• Task directions:
Return the records exactly, please. Every line should match.

Source texts of formatted documents

-- Opening Marker --

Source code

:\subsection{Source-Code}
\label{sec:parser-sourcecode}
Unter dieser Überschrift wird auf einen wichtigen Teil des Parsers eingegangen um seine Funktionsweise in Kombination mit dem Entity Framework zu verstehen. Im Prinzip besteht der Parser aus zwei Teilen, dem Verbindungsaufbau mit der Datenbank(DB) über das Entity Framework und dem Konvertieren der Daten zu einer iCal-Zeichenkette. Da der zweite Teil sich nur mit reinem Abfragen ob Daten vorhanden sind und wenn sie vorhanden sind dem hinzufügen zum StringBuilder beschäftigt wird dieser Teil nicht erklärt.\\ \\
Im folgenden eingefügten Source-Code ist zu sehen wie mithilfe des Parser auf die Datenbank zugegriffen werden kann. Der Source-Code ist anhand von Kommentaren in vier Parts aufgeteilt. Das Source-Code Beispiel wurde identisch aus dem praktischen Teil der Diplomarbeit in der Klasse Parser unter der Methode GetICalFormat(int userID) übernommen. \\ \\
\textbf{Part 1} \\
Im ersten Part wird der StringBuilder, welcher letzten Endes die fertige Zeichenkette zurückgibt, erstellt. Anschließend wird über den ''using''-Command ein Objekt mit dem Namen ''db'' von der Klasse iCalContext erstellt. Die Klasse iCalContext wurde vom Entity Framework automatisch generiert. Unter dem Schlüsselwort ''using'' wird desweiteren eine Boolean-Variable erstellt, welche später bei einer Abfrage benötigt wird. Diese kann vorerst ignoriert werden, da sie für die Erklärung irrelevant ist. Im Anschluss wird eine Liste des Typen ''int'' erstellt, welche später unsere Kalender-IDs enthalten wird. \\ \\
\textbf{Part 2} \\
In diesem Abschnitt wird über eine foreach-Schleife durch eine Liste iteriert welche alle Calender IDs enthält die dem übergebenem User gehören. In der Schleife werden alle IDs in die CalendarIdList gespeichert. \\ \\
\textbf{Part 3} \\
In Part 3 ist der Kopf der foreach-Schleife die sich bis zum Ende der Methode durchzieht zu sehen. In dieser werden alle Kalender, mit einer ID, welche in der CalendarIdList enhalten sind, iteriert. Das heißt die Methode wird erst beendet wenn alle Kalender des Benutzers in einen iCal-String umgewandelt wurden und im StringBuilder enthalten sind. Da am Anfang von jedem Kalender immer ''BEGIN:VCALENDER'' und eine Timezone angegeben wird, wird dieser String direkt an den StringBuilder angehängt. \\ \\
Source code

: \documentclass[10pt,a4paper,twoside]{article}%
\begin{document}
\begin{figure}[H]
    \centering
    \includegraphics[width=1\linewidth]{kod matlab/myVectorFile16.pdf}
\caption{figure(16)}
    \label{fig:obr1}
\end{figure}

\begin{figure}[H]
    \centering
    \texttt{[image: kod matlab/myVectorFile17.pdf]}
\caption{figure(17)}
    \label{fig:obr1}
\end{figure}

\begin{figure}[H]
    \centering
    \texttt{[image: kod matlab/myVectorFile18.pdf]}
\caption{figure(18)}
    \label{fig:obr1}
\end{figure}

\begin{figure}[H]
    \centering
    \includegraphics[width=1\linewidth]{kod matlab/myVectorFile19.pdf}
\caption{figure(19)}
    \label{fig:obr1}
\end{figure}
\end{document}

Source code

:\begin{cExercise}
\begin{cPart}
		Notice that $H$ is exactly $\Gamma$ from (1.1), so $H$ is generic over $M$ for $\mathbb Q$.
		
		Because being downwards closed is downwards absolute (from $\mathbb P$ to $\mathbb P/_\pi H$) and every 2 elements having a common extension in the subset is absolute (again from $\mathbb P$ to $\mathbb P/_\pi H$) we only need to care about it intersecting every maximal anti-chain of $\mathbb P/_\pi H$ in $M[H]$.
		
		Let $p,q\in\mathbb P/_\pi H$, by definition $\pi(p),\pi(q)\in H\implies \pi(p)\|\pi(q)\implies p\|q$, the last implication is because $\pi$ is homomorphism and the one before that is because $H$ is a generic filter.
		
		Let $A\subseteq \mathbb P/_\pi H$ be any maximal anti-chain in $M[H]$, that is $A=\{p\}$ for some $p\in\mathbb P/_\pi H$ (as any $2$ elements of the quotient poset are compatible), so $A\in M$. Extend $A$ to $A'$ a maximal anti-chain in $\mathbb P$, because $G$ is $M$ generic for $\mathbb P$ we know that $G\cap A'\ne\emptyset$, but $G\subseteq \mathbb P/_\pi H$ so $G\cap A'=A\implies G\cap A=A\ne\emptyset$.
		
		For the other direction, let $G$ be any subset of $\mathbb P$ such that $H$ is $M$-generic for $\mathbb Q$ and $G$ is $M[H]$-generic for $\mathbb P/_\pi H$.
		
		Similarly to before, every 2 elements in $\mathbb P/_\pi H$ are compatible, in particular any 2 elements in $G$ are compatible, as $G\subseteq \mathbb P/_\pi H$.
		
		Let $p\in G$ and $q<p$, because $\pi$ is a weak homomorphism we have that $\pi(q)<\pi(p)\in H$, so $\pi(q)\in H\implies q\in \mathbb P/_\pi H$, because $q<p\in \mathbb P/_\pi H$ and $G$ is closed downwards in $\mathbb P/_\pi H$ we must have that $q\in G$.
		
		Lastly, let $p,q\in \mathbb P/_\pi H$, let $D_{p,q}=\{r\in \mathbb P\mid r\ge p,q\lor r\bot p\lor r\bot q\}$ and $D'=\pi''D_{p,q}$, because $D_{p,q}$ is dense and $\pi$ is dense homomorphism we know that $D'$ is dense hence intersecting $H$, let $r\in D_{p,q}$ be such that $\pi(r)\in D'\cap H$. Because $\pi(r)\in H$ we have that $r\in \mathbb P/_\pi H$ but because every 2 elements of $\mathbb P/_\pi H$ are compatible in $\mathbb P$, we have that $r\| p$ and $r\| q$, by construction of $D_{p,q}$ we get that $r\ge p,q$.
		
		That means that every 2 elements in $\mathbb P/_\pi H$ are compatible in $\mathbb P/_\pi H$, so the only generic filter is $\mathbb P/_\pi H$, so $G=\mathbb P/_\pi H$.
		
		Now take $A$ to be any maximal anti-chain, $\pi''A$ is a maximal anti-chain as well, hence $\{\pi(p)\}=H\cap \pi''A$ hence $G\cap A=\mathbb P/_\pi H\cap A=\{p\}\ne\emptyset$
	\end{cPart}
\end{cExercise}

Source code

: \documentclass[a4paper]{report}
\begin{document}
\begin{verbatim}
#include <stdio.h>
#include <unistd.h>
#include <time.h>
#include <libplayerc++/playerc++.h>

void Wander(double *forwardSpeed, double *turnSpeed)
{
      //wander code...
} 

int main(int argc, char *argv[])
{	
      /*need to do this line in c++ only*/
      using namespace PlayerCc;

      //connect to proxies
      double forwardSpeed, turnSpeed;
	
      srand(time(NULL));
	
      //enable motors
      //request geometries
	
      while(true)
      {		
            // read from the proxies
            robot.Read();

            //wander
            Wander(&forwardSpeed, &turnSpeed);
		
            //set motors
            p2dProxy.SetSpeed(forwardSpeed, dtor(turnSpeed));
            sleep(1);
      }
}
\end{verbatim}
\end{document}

-- Closing Marker --

• Your solution:
Source code

:\subsection{Source-Code}
\label{sec:parser-sourcecode}
Unter dieser Überschrift wird auf einen wichtigen Teil des Parsers eingegangen um seine Funktionsweise in Kombination mit dem Entity Framework zu verstehen. Im Prinzip besteht der Parser aus zwei Teilen, dem Verbindungsaufbau mit der Datenbank(DB) über das Entity Framework und dem Konvertieren der Daten zu einer iCal-Zeichenkette. Da der zweite Teil sich nur mit reinem Abfragen ob Daten vorhanden sind und wenn sie vorhanden sind dem hinzufügen zum StringBuilder beschäftigt wird dieser Teil nicht erklärt.\\ \\
Im folgenden eingefügten Source-Code ist zu sehen wie mithilfe des Parser auf die Datenbank zugegriffen werden kann. Der Source-Code ist anhand von Kommentaren in vier Parts aufgeteilt. Das Source-Code Beispiel wurde identisch aus dem praktischen Teil der Diplomarbeit in der Klasse Parser unter der Methode GetICalFormat(int userID) übernommen. \\ \\
\textbf{Part 1} \\
Im ersten Part wird der StringBuilder, welcher letzten Endes die fertige Zeichenkette zurückgibt, erstellt. Anschließend wird über den ''using''-Command ein Objekt mit dem Namen ''db'' von der Klasse iCalContext erstellt. Die Klasse iCalContext wurde vom Entity Framework automatisch generiert. Unter dem Schlüsselwort ''using'' wird desweiteren eine Boolean-Variable erstellt, welche später bei einer Abfrage benötigt wird. Diese kann vorerst ignoriert werden, da sie für die Erklärung irrelevant ist. Im Anschluss wird eine Liste des Typen ''int'' erstellt, welche später unsere Kalender-IDs enthalten wird. \\ \\
\textbf{Part 2} \\
In diesem Abschnitt wird über eine foreach-Schleife durch eine Liste iteriert welche alle Calender IDs enthält die dem übergebenem User gehören. In der Schleife werden alle IDs in die CalendarIdList gespeichert. \\ \\
\textbf{Part 3} \\
In Part 3 ist der Kopf der foreach-Schleife die sich bis zum Ende der Methode durchzieht zu sehen. In dieser werden alle Kalender, mit einer ID, welche in der CalendarIdList enhalten sind, iteriert. Das heißt die Methode wird erst beendet wenn alle Kalender des Benutzers in einen iCal-String umgewandelt wurden und im StringBuilder enthalten sind. Da am Anfang von jedem Kalender immer ''BEGIN:VCALENDER'' und eine Timezone angegeben wird, wird dieser String direkt an den StringBuilder angehängt. \\ \\
Source code

: \documentclass[10pt,a4paper,twoside]{article}%
\begin{document}
\begin{figure}[H]
    \centering
    \includegraphics[width=1\linewidth]{kod matlab/myVectorFile16.pdf}
\caption{figure(16)}
    \label{fig:obr1}
\end{figure}

\begin{figure}[H]
    \centering
    \texttt{[image: kod matlab/myVectorFile17.pdf]}
\caption{figure(17)}
    \label{fig:obr1}
\end{figure}

\begin{figure}[H]
    \centering
    \texttt{[image: kod matlab/myVectorFile18.pdf]}
\caption{figure(18)}
    \label{fig:obr1}
\end{figure}

\begin{figure}[H]
    \centering
    \includegraphics[width=1\linewidth]{kod matlab/myVectorFile19.pdf}
\caption{figure(19)}
    \label{fig:obr1}
\end{figure}
\end{document}

Source code

:\begin{cExercise}
\begin{cPart}
		Notice that $H$ is exactly $\Gamma$ from (1.1), so $H$ is generic over $M$ for $\mathbb Q$.
		
		Because being downwards closed is downwards absolute (from $\mathbb P$ to $\mathbb P/_\pi H$) and every 2 elements having a common extension in the subset is absolute (again from $\mathbb P$ to $\mathbb P/_\pi H$) we only need to care about it intersecting every maximal anti-chain of $\mathbb P/_\pi H$ in $M[H]$.
		
		Let $p,q\in\mathbb P/_\pi H$, by definition $\pi(p),\pi(q)\in H\implies \pi(p)\|\pi(q)\implies p\|q$, the last implication is because $\pi$ is homomorphism and the one before that is because $H$ is a generic filter.
		
		Let $A\subseteq \mathbb P/_\pi H$ be any maximal anti-chain in $M[H]$, that is $A=\{p\}$ for some $p\in\mathbb P/_\pi H$ (as any $2$ elements of the quotient poset are compatible), so $A\in M$. Extend $A$ to $A'$ a maximal anti-chain in $\mathbb P$, because $G$ is $M$ generic for $\mathbb P$ we know that $G\cap A'\ne\emptyset$, but $G\subseteq \mathbb P/_\pi H$ so $G\cap A'=A\implies G\cap A=A\ne\emptyset$.
		
		For the other direction, let $G$ be any subset of $\mathbb P$ such that $H$ is $M$-generic for $\mathbb Q$ and $G$ is $M[H]$-generic for $\mathbb P/_\pi H$.
		
		Similarly to before, every 2 elements in $\mathbb P/_\pi H$ are compatible, in particular any 2 elements in $G$ are compatible, as $G\subseteq \mathbb P/_\pi H$.
		
		Let $p\in G$ and $q<p$, because $\pi$ is a weak homomorphism we have that $\pi(q)<\pi(p)\in H$, so $\pi(q)\in H\implies q\in \mathbb P/_\pi H$, because $q<p\in \mathbb P/_\pi H$ and $G$ is closed downwards in $\mathbb P/_\pi H$ we must have that $q\in G$.
		
		Lastly, let $p,q\in \mathbb P/_\pi H$, let $D_{p,q}=\{r\in \mathbb P\mid r\ge p,q\lor r\bot p\lor r\bot q\}$ and $D'=\pi''D_{p,q}$, because $D_{p,q}$ is dense and $\pi$ is dense homomorphism we know that $D'$ is dense hence intersecting $H$, let $r\in D_{p,q}$ be such that $\pi(r)\in D'\cap H$. Because $\pi(r)\in H$ we have that $r\in \mathbb P/_\pi H$ but because every 2 elements of $\mathbb P/_\pi H$ are compatible in $\mathbb P$, we have that $r\| p$ and $r\| q$, by construction of $D_{p,q}$ we get that $r\ge p,q$.
		
		That means that every 2 elements in $\mathbb P/_\pi H$ are compatible in $\mathbb P/_\pi H$, so the only generic filter is $\mathbb P/_\pi H$, so $G=\mathbb P/_\pi H$.
		
		Now take $A$ to be any maximal anti-chain, $\pi''A$ is a maximal anti-chain as well, hence $\{\pi(p)\}=H\cap \pi''A$ hence $G\cap A=\mathbb P/_\pi H\cap A=\{p\}\ne\emptyset$
	\end{cPart}
\end{cExercise}

Source code

: \documentclass[a4paper]{report}
\begin{document}
\begin{verbatim}
#include <stdio.h>
#include <unistd.h>
#include <time.h>
#include <libplayerc++/playerc++.h>

void Wander(double *forwardSpeed, double *turnSpeed)
{
      //wander code...
} 

int main(int argc, char *argv[])
{	
      /*need to do this line in c++ only*/
      using namespace PlayerCc;

      //connect to proxies
      double forwardSpeed, turnSpeed;
	
      srand(time(NULL));
	
      //enable motors
      //request geometries
	
      while(true)
      {		
            // read from the proxies
            robot.Read();

            //wander
            Wander(&forwardSpeed, &turnSpeed);
		
            //set motors
            p2dProxy.SetSpeed(forwardSpeed, dtor(turnSpeed));
            sleep(1);
      }
}
\end{verbatim}
\end{document}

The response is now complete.